Il giornalismo professionale in Italia non potrà avere un futuro – osserva Andrea Camporese – senza “un nuovo equilibrio, senza offrire ai più giovani quelle tutele e quei diritti che rappresentano l’elemento fondativo dell’autonomia della professione”.

 

Occorre ad esempio prevedere una contrattazione adeguata – aggiunge il presidente Inpgi – e dare corpo alle iniziative assunte in sede europea per il sostegno all’attività dei giovani professionisti.

 

Per questo – precisa – è necessario che gli organismi dei giornalisti, la Federazione della Stampa, insieme all’Inpgi e agli altri organismi della categoria, pongano al sistema delle imprese del mondo dell’ informazione, ma anche alle istituzioni della Repubblica, la necessità di costruire strumenti e regole, anche innovativi, per dare prospettive certe ad una informazione veramente libera.

 

Daniele Cerrato, dal particolare osservatorio dell’istituto che presiede, segnala che alle forti criticità del sistema si accoppia sempre più diffusamente ‘‘la creatività mal impegnata da parte di taluni editori”.

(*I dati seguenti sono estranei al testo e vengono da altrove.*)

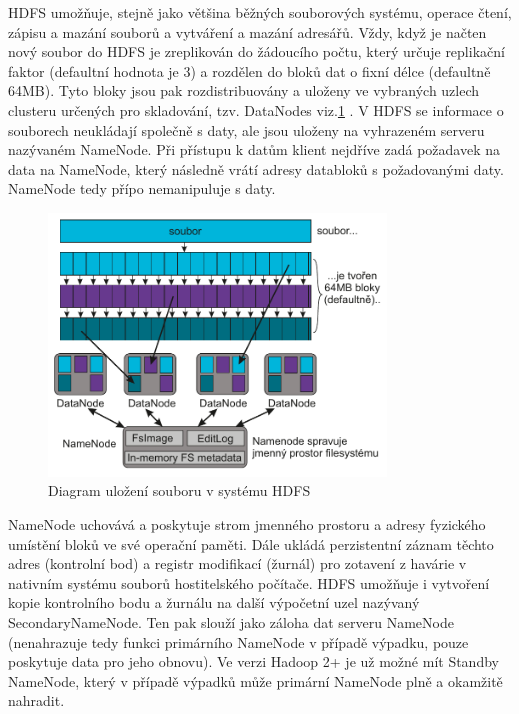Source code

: \documentclass[thesis=M,czech]{FITthesis}[2012/06/26]
\begin{document}
HDFS umožňuje, stejně jako většina běžných souborových systému, operace čtení, zápisu a mazání souborů a vytváření a mazání adresářů. Vždy, když je načten nový soubor do HDFS je zreplikován do žádoucího počtu, který určuje replikační faktor (defaultní hodnota je 3) a rozdělen do bloků dat o fixní délce (defaultně 64MB). Tyto bloky jsou pak rozdistribuovány a uloženy  ve vybraných uzlech clusteru určených pro skladování, tzv. DataNodes viz.\ref{fig:hdfs} . V HDFS se informace o souborech neukládají společně s daty, ale jsou uloženy na vyhrazeném serveru nazývaném NameNode. Při přístupu k datům klient nejdříve zadá požadavek na data na NameNode, který následně vrátí adresy databloků s požadovanými daty. NameNode tedy přípo nemanipuluje s daty.

\begin{figure}\centering
	\includegraphics[width=0.8\textwidth, angle=0]{files/hdfs}
	\caption[Diagram uložení souboru v systému HDFS]{Diagram uložení souboru v systému HDFS}\label{fig:hdfs}
\end{figure}

NameNode uchovává a poskytuje strom jmenného prostoru a adresy fyzického umístění bloků ve své operační paměti. Dále ukládá perzistentní záznam těchto adres (kontrolní bod) a registr modifikací (žurnál) pro zotavení z havárie v nativním systému souborů hostitelského počítače. HDFS umožňuje i  vytvoření kopie kontrolního bodu a žurnálu na další výpočetní uzel nazývaný SecondaryNameNode. Ten pak slouží jako záloha dat serveru NameNode  (nenahrazuje tedy funkci primárního NameNode v případě výpadku, pouze poskytuje data pro jeho obnovu). Ve verzi Hadoop 2+ je už možné mít Standby NameNode, který v případě výpadků může primární NameNode plně a okamžitě nahradit. 
\end{document}
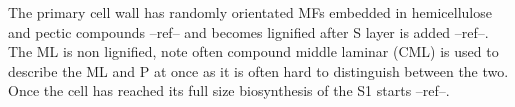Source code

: The primary cell wall has randomly orientated MFs embedded
in hemicellulose and pectic compounds --ref-- and becomes lignified after S layer is added --ref--.
The ML is non lignified, note often compound middle laminar (CML) is used to describe
the ML and P at once as it is often hard to distinguish between the two. Once the cell has reached its
full size biosynthesis of the S1 starts --ref--.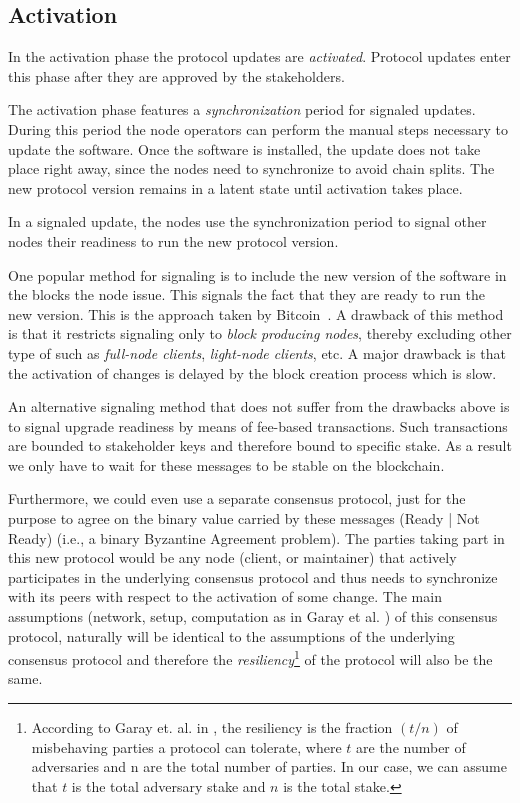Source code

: \documentclass[11pt,a4paper]{article}
\begin{document}
\subsection{Activation}
\label{sec:activation}

In the activation phase the protocol updates are \emph{activated}. Protocol
updates enter this phase after they are approved by the stakeholders.

The activation phase features a \emph{synchronization} period for signaled
updates. During this period the node operators can perform the manual steps
necessary to update the software. Once the software is installed, the update
does not take place right away, since the nodes need to synchronize to avoid
chain splits. The new protocol version remains in a latent state until
activation takes place.

In a signaled update, the nodes use the synchronization period to signal other
nodes their readiness to run the new protocol version.

One popular method for signaling is to include the new version of the software
in the blocks the node issue. This signals the fact that they are ready to run
the new version. This is the approach taken by Bitcoin~\cite{bitcoin}. A
drawback of this method is that it restricts signaling only to \emph{block
  producing nodes}, thereby excluding other type of such as \emph{full-node
  clients}, \emph{light-node clients}, etc. A major drawback is that the
activation of changes is delayed by the block creation process which is slow.

An alternative signaling method that does not suffer from the drawbacks above is
to signal upgrade readiness by means of fee-based transactions. Such
transactions are bounded to stakeholder keys and therefore bound to specific
stake.
%
As a result we only have to wait for these messages to be stable on the
blockchain.

Furthermore, we could even use a separate consensus protocol, just for the
purpose to agree on the binary value carried by these messages (Ready | Not
Ready) (i.e., a binary Byzantine Agreement problem). The parties taking part in
this new protocol would be any node (client, or maintainer) that actively
participates in the underlying consensus protocol and thus needs to synchronize
with its peers with respect to the activation of some change. The main
assumptions (network, setup, computation as in Garay et al. \cite{sok}) of this
consensus protocol, naturally will be identical to the assumptions of the
underlying consensus protocol and therefore the
\emph{resiliency}\footnote{According to Garay et. al. in \cite{sok}, the
  resiliency is the fraction $(t/n)$ of misbehaving parties a protocol can
  tolerate, where $t$ are the number of adversaries and n are the total number
  of parties. In our case, we can assume that $t$ is the total adversary stake
  and $n$ is the total stake.} of the protocol will also be the same.
\end{document}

Come quelli specializzati in un “utilizzo disinvolto di ogni spiraglio di risparmio offerto dal Contratto” o quelli che ”omettono per mesi di versare il dovuto e si presentano solo quando le azioni legali bussano all’uscio del fallimento”.  D’altra parte – ricorda il presidente Casagit – “non è una novità il fatto che l’editoria italiana sia affollata da mestieranti di varia estrazione, per questo non sempre possiamo attenderci galantuomini o anche solo persone dotate di una professionalità definita”.

 

Un duro attacco contro gli editori viene anche dal presidente dell’Ordine. Gli editori – osserva Enzo Iacopino – “continuano a passare come una schiacciasassi sopra alla vita di decine di migliaia di giovani i quali, per di più, debbono periodicamente subire lezioni sul loro stesso diritto di dirsi, essere o sperare di diventare giornalisti”.

 

“E’ necessaria una riforma dell’Ordine, non c’è dubbio – aggiunge -, ma denunciarne la mancanza- che è dovere del Parlamento – come la concausa della situazione serve soprattutto per tentare di sfuggire alle responsabilità che, tutti, abbiamo”.

 

Quanto alle polemiche sul numero eccessivo di iscritti all’Ordine, Iacopino segnala come fra gli iscritti ci siano 21.698 persone che fanno capo all’elenco speciale o a quello degli stranieri oppure sono pensionati (13.638). Iacopino respinge poi l’ipotesi che uno dei requisiti per diventare giornalista possa essere la contribuzione all’Inpgi.

”Se fosse quello il requisito – osserva -, la gran parte dei “programmisti registi” o “assistenti ai programmi” senza i quali la Rai non potrebbe trasmettere i maggiori programmi di informazione dovrebbero essere cancellati dall’Ordine, perché i loro contributi vanno all’Enpals. E i tanti, tanti, tanti che collaborano nelle forme più disparate e si vedono negate contribuzioni Inpgi 2 dovrebbe essere “graziati” solo perché, se possono o superano la soglia minima, mettono mani al portafogli e pagano in proprio il versamento minimo”.

 

Invece, secondo Giovanni Rossi, il punto principale di una riforma seria dovrebbe essere proprio questo: ”Si può essere giornalisti ‘certificati’, cioè iscritti all’Ordine dei Giornalisti solo se si ha una posizione ‘attiva’ (cioè non ‘silente’, vale a dire alimentata da un’attività professionale reale) in una delle due gestioni dell’ Inpgi”.

 

L’unica deroga accettabile a tale regola può essere costituita dal caso di quei colleghi addetti stampa dipendenti da aziende private o enti pubblici i quali, pur svolgendo attività indubbiamente giornalistiche, vengono iscritti dai loro datori di datori ad altro istituto di previdenza, diverso dall’Inpgi.